Managements of e-marketplaces, consumers and suppliers selling goods online will be surveyed to achieve in-depth data during the investigation that started on July 11, the board said.
Leading e-commerce platforms operating in Turkey are Amazon, Hepsiburada, Gittigidiyor, N11 and Trendyol. About 70,000 companies continue their e-commerce activities.
“Online shopping trend has increased particularly during the pandemic. E-marketplaces are vital for less-known small businesses in accessing more customers. The competition on the sellers’ side provides product and price variety benefits to consumers. The duty of making these achievements sustainable in the long term falls on us,” Hatice Yavuz, the team leader of the investigation, told daily Hürriyet.
They will specially focus on pricing behaviors of the platform operators and claims of possible exclusionary and exploitative actions by platforms, which are service providers and sellers at the same time, she added.

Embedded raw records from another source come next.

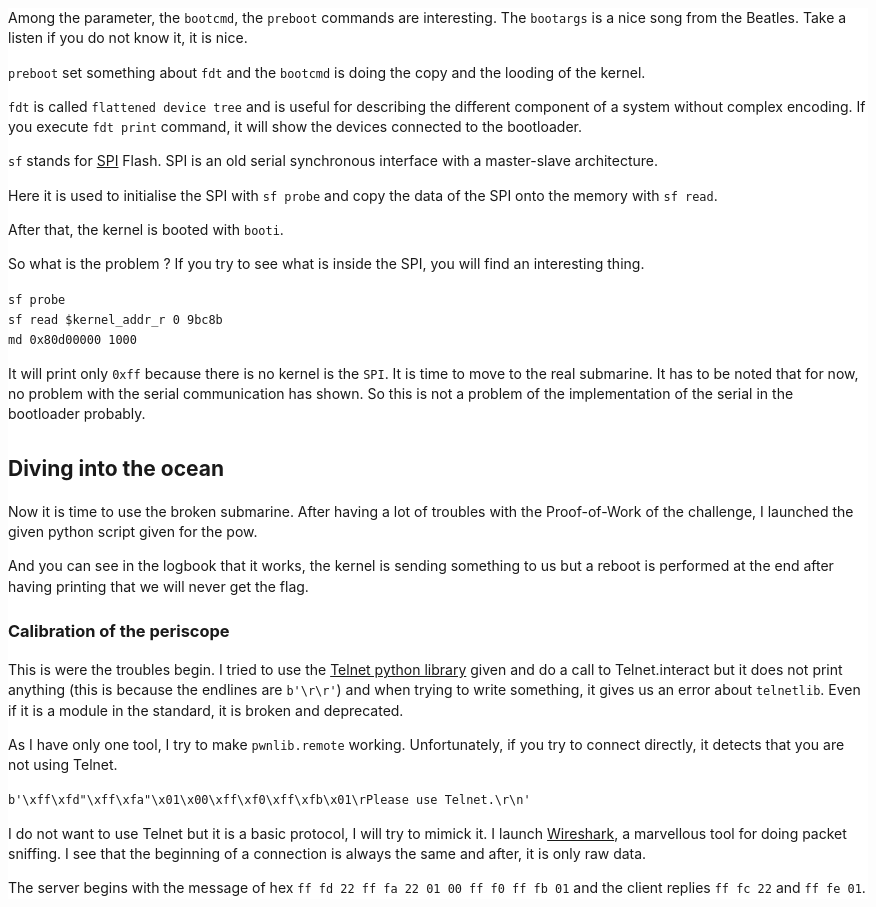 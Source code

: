 Among the parameter, the `bootcmd`, the `preboot` commands are interesting. The `bootargs` is a nice song from the Beatles. Take a listen if you do not know it, it is nice.

`preboot` set something about `fdt` and the `bootcmd` is doing the copy and the looding of the kernel.

`fdt` is called `flattened device tree` and is useful for describing the different component of a system without complex encoding. If you execute `fdt print` command, it will show the devices connected to the bootloader.

`sf` stands for [SPI](https://en.wikipedia.org/wiki/Serial_Peripheral_Interface) Flash. SPI is an old serial synchronous interface with a master-slave architecture.

Here it is used to initialise the SPI with `sf probe` and copy the data of the SPI onto the memory with `sf read`.

After that, the kernel is booted with `booti`.

So what is the problem ? If you try to see what is inside the SPI, you will find an interesting thing.

```
sf probe
sf read $kernel_addr_r 0 9bc8b
md 0x80d00000 1000
```

It will print only `0xff` because there is no kernel is the `SPI`. It is time to move to the real submarine. It has to be noted that for now, no problem with the serial communication has shown. So this is not a problem of the implementation of the serial in the bootloader probably.

## Diving into the ocean

Now it is time to use the broken submarine. After having a lot of troubles with the Proof-of-Work of the challenge, I launched the given python script given for the pow.

And you can see in the logbook that it works, the kernel is sending something to us but a reboot is performed at the end after having printing that we will never get the flag.

### Calibration of the periscope

This is were the troubles begin. I tried to use the [Telnet python library](https://docs.python.org/3/library/telnetlib.html) given and do a call to Telnet.interact but it does not print anything (this is because the endlines are `b'\r\r'`)  and when trying to write something, it gives us an error about `telnetlib`. Even if it is a module in the standard, it is broken and deprecated.

As I have only one tool, I try to make `pwnlib.remote` working. Unfortunately, if you try to connect directly, it detects that you are not using Telnet.

```
b'\xff\xfd"\xff\xfa"\x01\x00\xff\xf0\xff\xfb\x01\rPlease use Telnet.\r\n'
```

I do not want to use Telnet but it is a basic protocol, I will try to mimick it. I launch [Wireshark](https://www.wireshark.org/), a marvellous tool for doing packet sniffing. I see that the beginning of a connection is always the same and after, it is only raw data.

The server begins with the message of hex `ff fd 22 ff fa 22 01 00 ff f0 ff fb 01` and the client replies `ff fc 22` and `ff fe 01`.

The volume of e-commerce amounted to 136 billion Turkish Liras (nearly $23.9 billion) in 2019, when the average dollar/lira exchange rate was 5.68, according to the Trade Ministry. Air travel led other categories with 15.3 billion liras, followed by clothing and shoes and home appliances with 13.8 billion liras and 13.3 billion liras, respectively.
Last month, Trade Minister Ruhsar Pekcan said that the volume of e-commerce in Turkey posted an increase of 48 percent year-on-year from January through May this year amid the coronavirus pandemic.
In general, e-commerce in Turkey was already rising even before COVID-19 and has performed a strong growth in the country in recent years. Online retail sales recorded 43 percent of value growth in 2019, compared to the previous year.
Coming to 2020, e-commerce on fast moving consumer goods category grew 57 percent in the pre-COVID-19 period, according to CEO of market research company Nielsen Turkey, Didem Şekerel Erdoğan.
“It tripled to 183 percent in the first eight weeks of the pandemic,” she told Hürriyet Daily News on July 1.
“Actually, COVID-19 is an accelerator for the e-commerce transformation. We see these in personal care, home care, especially in baby food but also for tea and coffee categories,” she said.